Housing Associations: Prevailing news topics for housing associations this quarter have concerned: data protection and technology within the social housing sector and inaccessibility to the UK housing market.
Increasing inaccessibility to homeownership has become evident; recent data from the Office of National Statistics (ONS) showed that just half of 35 to 44-year-olds had a mortgage in 2017, compared to over two-thirds in 1997. Furthermore, the average age of first-time buyers in the UK increased to 33 last year.
Awareness of cyber-security issues were raised following a £1million cyber scam on a housing association in England. Following the scam, the social housing sector was claimed to be targeted by cyber-criminals on an almost daily basis. Digitalisation and the increase in cyber-security issues it induces highlights the importance of GDPR compliance within the housing industry; the 2016 GDPR regulations introduced significant sanctions for breaches of data protection and will live on in UK legislation after Brexit. All landlords must understand that data cannot be processed without a clear legal basis and subject to consent (in an employment setting this is even harder to come by, as the power imbalance makes it difficult to ensure employee consent was freely given). Data must, moreover, be stored securely and kept for no longer than necessary.
New Developments: 2019 proved to be a difficult time for the construction sector as the political uncertainty created great difficulty for businesses when planning for the future. Overall, the year saw each month decline in output, and the developers of housing faced an exceeding amount of pressure. However, at the start of February, it was announced that the Build to Rent (BTR) sector had undergone rapid growth across the country, the 2019 total was up by 57% on 2018’s figures. The BTR approach is said to be a new take on the housing sector, as service is seen as a core part of the offer rather than a premium, allowing residents a hassle-free experience from the start of the experience, up until they terminate their tenancy. In a recent survey conducted by British Property Federation and Savills, it has been revealed that there are now 152,071 homes of this type in the UK, of which 40,181 are complete, 35,415 under construction and 75,475 in planning.
New propositions: 2019 saw the launch of our Smart Property Management service. We are currently exploring a developing product range of smart devices that are new to the market. Therefore, our current focus is on the portfolio managed smart heating controls. However, watch this space for new products as we test and add them to our range!

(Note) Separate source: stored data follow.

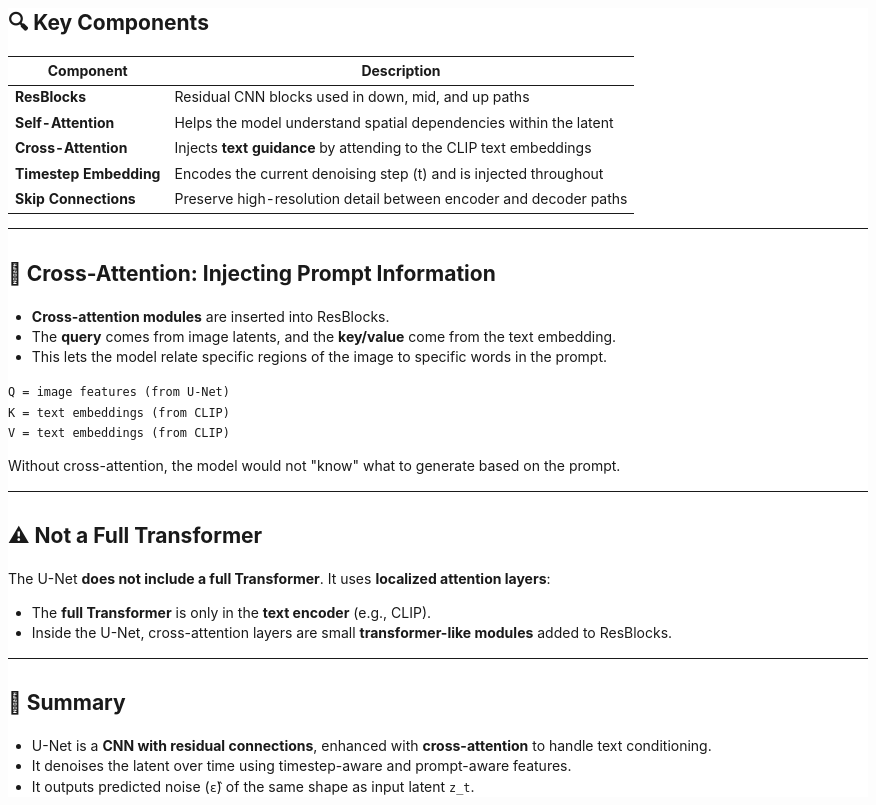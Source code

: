 ## 🔍 Key Components

| Component              | Description                                                        |
| ---------------------- | ------------------------------------------------------------------ |
| **ResBlocks**          | Residual CNN blocks used in down, mid, and up paths                |
| **Self-Attention**     | Helps the model understand spatial dependencies within the latent  |
| **Cross-Attention**    | Injects **text guidance** by attending to the CLIP text embeddings |
| **Timestep Embedding** | Encodes the current denoising step (t) and is injected throughout  |
| **Skip Connections**   | Preserve high-resolution detail between encoder and decoder paths  |

---

## 🤝 Cross-Attention: Injecting Prompt Information

* **Cross-attention modules** are inserted into ResBlocks.
* The **query** comes from image latents, and the **key/value** come from the text embedding.
* This lets the model relate specific regions of the image to specific words in the prompt.

```text
Q = image features (from U-Net)
K = text embeddings (from CLIP)
V = text embeddings (from CLIP)
```

Without cross-attention, the model would not "know" what to generate based on the prompt.

---

## ⚠️ Not a Full Transformer

The U-Net **does not include a full Transformer**. It uses **localized attention layers**:

* The **full Transformer** is only in the **text encoder** (e.g., CLIP).
* Inside the U-Net, cross-attention layers are small **transformer-like modules** added to ResBlocks.

---

## 🧬 Summary

* U-Net is a **CNN with residual connections**, enhanced with **cross-attention** to handle text conditioning.
* It denoises the latent over time using timestep-aware and prompt-aware features.
* It outputs predicted noise (`ε̂`) of the same shape as input latent `z_t`.



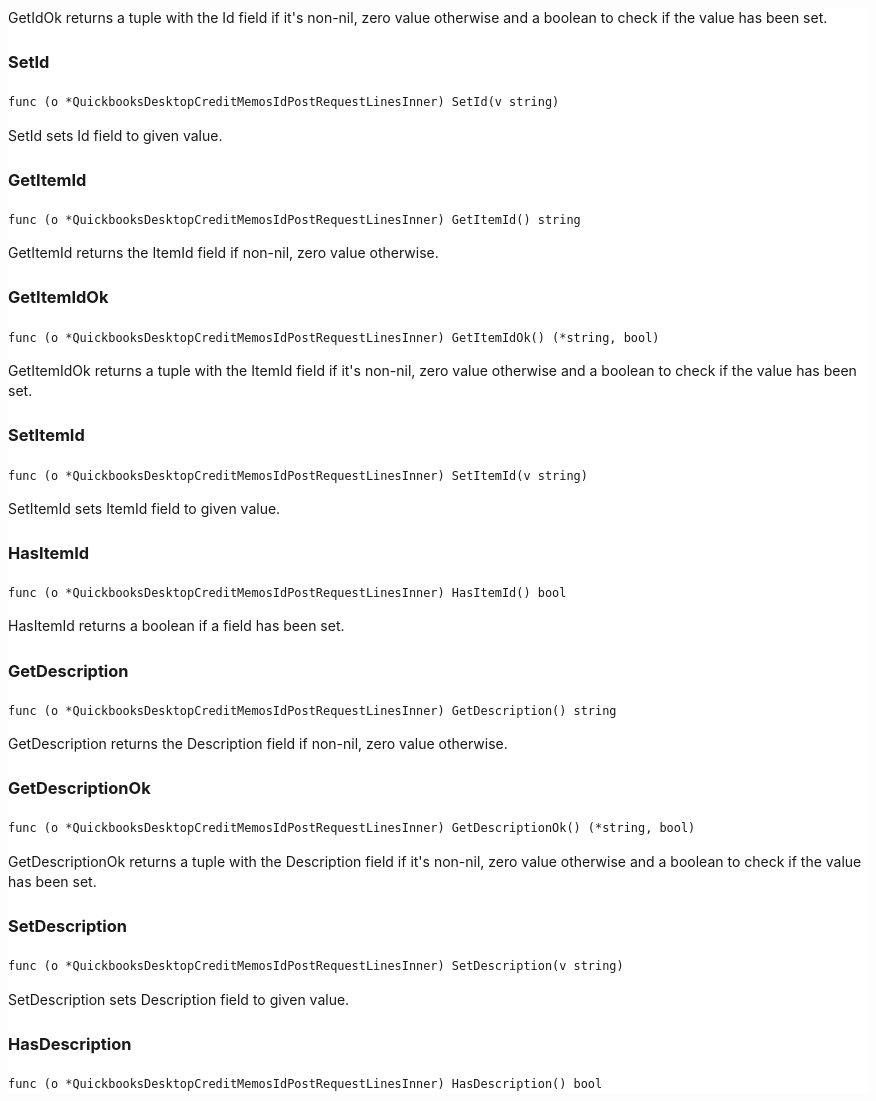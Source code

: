 GetIdOk returns a tuple with the Id field if it's non-nil, zero value otherwise
and a boolean to check if the value has been set.

### SetId

`func (o *QuickbooksDesktopCreditMemosIdPostRequestLinesInner) SetId(v string)`

SetId sets Id field to given value.


### GetItemId

`func (o *QuickbooksDesktopCreditMemosIdPostRequestLinesInner) GetItemId() string`

GetItemId returns the ItemId field if non-nil, zero value otherwise.

### GetItemIdOk

`func (o *QuickbooksDesktopCreditMemosIdPostRequestLinesInner) GetItemIdOk() (*string, bool)`

GetItemIdOk returns a tuple with the ItemId field if it's non-nil, zero value otherwise
and a boolean to check if the value has been set.

### SetItemId

`func (o *QuickbooksDesktopCreditMemosIdPostRequestLinesInner) SetItemId(v string)`

SetItemId sets ItemId field to given value.

### HasItemId

`func (o *QuickbooksDesktopCreditMemosIdPostRequestLinesInner) HasItemId() bool`

HasItemId returns a boolean if a field has been set.

### GetDescription

`func (o *QuickbooksDesktopCreditMemosIdPostRequestLinesInner) GetDescription() string`

GetDescription returns the Description field if non-nil, zero value otherwise.

### GetDescriptionOk

`func (o *QuickbooksDesktopCreditMemosIdPostRequestLinesInner) GetDescriptionOk() (*string, bool)`

GetDescriptionOk returns a tuple with the Description field if it's non-nil, zero value otherwise
and a boolean to check if the value has been set.

### SetDescription

`func (o *QuickbooksDesktopCreditMemosIdPostRequestLinesInner) SetDescription(v string)`

SetDescription sets Description field to given value.

### HasDescription

`func (o *QuickbooksDesktopCreditMemosIdPostRequestLinesInner) HasDescription() bool`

Smart homes are only getting smarter due to IoT (Internet of Things) devices and machine learning becoming more advanced. We expect the future to see WiFi technology transforming from smart homes into high-speed smart cities. Our portfolio smart heating solution has been available from 1st November so if you include heating bills in the rental package and want more predictable costs and savings to your bottom line then please get in touch.
Meet the team? – Lauren Rose
Meet marketing team member Lauren Rose, our Landlord aficionado and Facebook advertising expert. Here’s what she gets up to when she’s not teaching us new data about Facebook adverts. “Hi! I’m Lauren, I’m part of the marketing team and currently manage the Landlords side of the business. Since starting at Landlord Broadband, I’ve really enjoyed developing my social media marketing skills, as well as learning new things about the field in general, alongside studying Marketing at the University of York. When I’m not working and/or studying, I love to cycle, hike, and try new and original places to eat and drink!”
That’s it from us, we hope you enjoyed our newsletter,
(The champions of Wi-Fi friendly accommodation)
Fun Fact: Wi-Fi has been around for quite some time! Those of us old enough to remember dial-up internet may think that WiFi is a new technology. In fact, WiFi has been around since September 1990! It will be 30 years old this year. Feel old yet?